Using Low-Rank Adaptation (LoRA) and fine-tuning the attention layers of both the text and image encoder we achive:

Accuracy
0.76

(Best model across 5 fine-tuning epochs)

While fine-tuning only one of the encoders leads to:

Accuracy (fine-tune Image Encoder only) Encoder (fine-tune Text Encoder only)
0.72 0.73

I also experimented with a similar methodology on an art dataset Art Style Classification.

The goal is to classify paintings into one of the following five categories:

  • Portrait
  • Landscape
  • Abstract
  • Religious Painting
  • Cityscape

The Zero-shot Performance of CLIP is:

Zero-shot Accuracy
0.87
output

(Example of misclassification)


The performance after fine-tuning with LoRA increases up to:

Accuracy
0.92 (+5%)

(Fine-tuning performed on both encoders)

Laboratory 4

Exercise 1

In this exercise, we build a simple Out-of-Distribution (OOD) detection pipeline. The dataset used for in distribution (ID) examples is CIFAR-10, while the OOD datasets are a subset of CIFAR-100 (with classes not present in CIFAR-10) and randomly generated FakeData. For brevity only results using CIFAR-100 are discussed.

The maximum softmax probability is used for representing how OOD a test sample is. This probability is produced by a custom small CNN and a pretrained ResNet-20 model that i compare in the following table:

Custom CNN ResNet
Histogram
histogram
ROC curve
auc
auc
PR curve
ap
ap

As shown in the plots, the ResNet performs better. This is expected since it also achieves higher classification accuracy on CIFAR-10 (81%) compared to the smaller custom CNN (64%).

Exercise 2.1

In this exercise the FGSM method is used to generate adversarial examples. The model used is the custom CNN introduced in the previous exercise. Here are shown some examples of adversarial attacks generated with an epsilon = 1/255:

output1
output2

I used 3 metrics in order to evaluate how dependent on epsilon the generated adversarial images are:

  • Attack success rate
  • Average iterations to success
  • Average confidence drop

(All the attacks have a fixed max_n_iterations = 10)

quantitative_eval

As expected bigger epsilons produce more powerful (but also more noticeable) attacks .

Exercise 2.2

In this exercise FGSM adversarial samples are used to augment the training dataset used to train the the OOD detector model. The way i implemented this augmented training is by using a weighted loss function in the training loop. For each batch, I compute the loss on both the original (clean) inputs and the adversarially perturbed inputs, then combine them to form a single loss. The weights of the loss components are hyperparameters.
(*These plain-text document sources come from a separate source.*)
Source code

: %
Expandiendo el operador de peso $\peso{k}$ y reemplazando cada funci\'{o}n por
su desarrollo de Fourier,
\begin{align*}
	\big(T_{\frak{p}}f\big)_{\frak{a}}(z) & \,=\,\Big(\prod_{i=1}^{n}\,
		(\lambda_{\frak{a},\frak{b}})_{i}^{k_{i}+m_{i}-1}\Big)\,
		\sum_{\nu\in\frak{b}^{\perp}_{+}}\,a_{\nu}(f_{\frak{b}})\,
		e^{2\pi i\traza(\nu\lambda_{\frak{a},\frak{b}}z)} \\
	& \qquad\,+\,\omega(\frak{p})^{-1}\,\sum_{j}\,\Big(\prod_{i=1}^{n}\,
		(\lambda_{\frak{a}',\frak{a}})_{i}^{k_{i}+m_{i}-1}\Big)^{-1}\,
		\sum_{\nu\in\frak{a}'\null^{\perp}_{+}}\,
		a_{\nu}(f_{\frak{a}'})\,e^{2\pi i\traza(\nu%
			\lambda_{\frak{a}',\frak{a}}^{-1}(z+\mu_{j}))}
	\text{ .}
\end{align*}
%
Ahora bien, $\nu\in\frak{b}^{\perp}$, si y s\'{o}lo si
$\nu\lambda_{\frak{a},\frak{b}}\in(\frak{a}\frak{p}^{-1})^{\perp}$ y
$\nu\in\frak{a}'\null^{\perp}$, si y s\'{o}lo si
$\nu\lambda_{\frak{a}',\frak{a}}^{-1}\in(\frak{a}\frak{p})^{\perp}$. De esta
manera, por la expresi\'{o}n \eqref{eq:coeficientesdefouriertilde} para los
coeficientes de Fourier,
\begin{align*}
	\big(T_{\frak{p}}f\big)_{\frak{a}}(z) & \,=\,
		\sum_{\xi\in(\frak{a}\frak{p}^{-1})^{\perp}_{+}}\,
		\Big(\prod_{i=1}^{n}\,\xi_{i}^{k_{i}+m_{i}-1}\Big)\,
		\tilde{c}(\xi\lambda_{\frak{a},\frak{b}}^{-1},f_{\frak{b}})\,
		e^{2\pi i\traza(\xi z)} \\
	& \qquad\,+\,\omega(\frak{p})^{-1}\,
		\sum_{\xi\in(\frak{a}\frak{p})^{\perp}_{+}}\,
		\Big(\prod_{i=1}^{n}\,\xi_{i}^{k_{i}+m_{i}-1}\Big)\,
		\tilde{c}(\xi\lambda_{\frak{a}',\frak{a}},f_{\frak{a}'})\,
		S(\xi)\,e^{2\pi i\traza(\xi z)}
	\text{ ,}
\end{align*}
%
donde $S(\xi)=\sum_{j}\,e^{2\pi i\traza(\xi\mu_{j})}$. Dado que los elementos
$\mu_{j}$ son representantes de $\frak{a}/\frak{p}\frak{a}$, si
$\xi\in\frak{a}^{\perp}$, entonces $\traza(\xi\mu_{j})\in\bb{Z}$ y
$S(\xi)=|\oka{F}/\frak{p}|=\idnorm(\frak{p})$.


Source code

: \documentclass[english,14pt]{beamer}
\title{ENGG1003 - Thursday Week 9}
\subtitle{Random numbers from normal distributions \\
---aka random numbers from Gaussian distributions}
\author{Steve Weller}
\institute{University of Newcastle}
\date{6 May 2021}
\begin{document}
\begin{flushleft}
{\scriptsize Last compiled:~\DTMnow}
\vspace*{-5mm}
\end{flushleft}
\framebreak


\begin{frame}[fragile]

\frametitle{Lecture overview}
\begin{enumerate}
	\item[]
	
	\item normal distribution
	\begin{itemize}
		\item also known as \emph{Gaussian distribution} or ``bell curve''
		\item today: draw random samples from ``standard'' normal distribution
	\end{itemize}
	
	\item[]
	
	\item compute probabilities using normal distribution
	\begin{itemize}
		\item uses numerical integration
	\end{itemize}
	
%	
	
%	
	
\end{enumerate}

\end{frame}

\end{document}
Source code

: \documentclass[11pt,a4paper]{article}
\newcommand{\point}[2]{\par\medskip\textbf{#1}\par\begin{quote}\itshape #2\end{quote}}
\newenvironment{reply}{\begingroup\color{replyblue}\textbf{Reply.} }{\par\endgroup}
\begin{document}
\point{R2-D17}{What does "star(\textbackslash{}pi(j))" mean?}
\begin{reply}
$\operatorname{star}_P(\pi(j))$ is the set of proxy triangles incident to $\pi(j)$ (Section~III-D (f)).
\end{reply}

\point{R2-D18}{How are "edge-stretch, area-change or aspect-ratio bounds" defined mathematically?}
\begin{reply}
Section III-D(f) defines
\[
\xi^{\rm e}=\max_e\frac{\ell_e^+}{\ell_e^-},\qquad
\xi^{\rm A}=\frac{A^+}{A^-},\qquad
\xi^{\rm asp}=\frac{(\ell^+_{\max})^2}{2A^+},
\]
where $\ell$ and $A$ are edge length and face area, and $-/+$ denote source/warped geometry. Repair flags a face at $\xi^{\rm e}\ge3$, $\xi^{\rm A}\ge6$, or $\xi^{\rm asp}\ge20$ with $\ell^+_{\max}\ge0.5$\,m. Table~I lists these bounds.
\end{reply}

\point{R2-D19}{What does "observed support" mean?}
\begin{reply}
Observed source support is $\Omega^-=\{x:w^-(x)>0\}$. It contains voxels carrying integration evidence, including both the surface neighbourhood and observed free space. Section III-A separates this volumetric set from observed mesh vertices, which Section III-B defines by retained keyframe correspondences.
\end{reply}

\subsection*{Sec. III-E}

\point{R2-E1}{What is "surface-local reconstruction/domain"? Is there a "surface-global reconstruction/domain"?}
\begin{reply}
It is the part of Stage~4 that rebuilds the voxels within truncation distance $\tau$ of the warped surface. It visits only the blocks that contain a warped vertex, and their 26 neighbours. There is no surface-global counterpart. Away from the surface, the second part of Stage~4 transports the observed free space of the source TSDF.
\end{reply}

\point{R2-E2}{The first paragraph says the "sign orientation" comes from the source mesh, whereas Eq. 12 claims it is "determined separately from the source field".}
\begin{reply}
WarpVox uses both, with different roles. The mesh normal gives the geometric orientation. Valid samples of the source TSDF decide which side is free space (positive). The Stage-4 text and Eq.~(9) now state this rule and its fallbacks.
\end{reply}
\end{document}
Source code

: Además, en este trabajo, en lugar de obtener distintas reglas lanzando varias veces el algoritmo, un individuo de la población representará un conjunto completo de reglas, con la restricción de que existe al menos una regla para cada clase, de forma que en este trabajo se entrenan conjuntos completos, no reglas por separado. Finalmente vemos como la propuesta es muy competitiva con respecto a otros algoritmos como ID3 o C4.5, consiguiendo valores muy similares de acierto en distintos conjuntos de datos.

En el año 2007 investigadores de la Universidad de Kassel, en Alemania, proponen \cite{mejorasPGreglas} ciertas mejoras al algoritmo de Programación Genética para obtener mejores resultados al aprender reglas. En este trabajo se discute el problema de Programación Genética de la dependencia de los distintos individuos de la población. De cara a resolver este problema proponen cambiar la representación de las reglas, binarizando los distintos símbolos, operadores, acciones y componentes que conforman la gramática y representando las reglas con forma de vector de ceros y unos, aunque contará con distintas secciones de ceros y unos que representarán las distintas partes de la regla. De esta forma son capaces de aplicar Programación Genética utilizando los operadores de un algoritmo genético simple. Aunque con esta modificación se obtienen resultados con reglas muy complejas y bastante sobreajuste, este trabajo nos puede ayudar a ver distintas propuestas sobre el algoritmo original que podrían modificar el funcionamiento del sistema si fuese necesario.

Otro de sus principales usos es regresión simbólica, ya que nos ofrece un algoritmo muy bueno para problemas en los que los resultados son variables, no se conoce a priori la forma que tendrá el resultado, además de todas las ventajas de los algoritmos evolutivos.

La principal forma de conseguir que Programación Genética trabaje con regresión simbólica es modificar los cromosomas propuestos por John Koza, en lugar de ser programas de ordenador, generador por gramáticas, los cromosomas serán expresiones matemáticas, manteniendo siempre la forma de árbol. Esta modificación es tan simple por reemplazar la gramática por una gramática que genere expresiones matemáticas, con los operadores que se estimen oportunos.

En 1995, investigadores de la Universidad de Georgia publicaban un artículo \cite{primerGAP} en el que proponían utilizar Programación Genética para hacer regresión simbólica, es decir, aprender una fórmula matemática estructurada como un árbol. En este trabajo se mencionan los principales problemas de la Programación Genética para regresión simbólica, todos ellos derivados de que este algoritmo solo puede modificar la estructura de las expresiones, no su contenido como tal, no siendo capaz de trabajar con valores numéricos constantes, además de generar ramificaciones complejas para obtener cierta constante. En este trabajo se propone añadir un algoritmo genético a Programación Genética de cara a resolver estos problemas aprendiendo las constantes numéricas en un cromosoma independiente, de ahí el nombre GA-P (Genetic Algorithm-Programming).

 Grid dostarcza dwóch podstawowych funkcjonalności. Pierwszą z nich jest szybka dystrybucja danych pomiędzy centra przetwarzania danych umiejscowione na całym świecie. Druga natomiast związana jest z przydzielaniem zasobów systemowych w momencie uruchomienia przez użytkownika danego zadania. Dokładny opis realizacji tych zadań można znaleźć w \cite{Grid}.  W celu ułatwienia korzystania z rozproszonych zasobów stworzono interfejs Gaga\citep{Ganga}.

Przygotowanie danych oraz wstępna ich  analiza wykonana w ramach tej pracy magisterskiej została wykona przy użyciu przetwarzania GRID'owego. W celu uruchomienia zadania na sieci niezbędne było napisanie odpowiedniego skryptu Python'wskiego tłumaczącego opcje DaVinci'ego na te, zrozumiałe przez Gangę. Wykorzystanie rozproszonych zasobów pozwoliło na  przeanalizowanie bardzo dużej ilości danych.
For an equally weighted loss, loss = 0.5 * clean_loss + 0.5 * adv_loss, there is a slight improvement of about 2% in both the ROC and PR curves.

augmented_1 augmented_2

65% and 87% vs 63% and 85% of (non augmented training) from exercise 1

For an unbalanced loss, loss = 0.2 * clean_loss + 0.8 * adv_loss, the performance slightly degrades. This suggests that the hyperparameter weights of the components of the loss might be tricky to tune.

output_4 output_5

Exercise 3.3

The goal of this exercise was to generate targeted attacks by creating adversarial samples that imitate samples from a specific class. Here is a qualitative evaluation of 2 of them, where the target class was "dog":

output_1
output_2

For a quantitative evaluation i compared the targeted and non targeted attacks using the 3 metrics introduced in exercise 2.1. The model used to generate images is the same (custom CNN trained in exercise 2.2). For both types of attacks epsilon = 1/255 and max_n_iterations = 10.

comparison

As expected, the average confidence drop is larger and the average number of iterations to success is lower for untargeted attacks compared to targeted ones. This behavior arises because untargeted attacks only need to push the sample outside the decision region of the true class, which is a simpler optimization problem. What is surprising is that the success rate is slightly higher for targeted attacks. This might be the effect of the augmented training done during exercise 2.2, where the augmentation was based on untargeted attacks.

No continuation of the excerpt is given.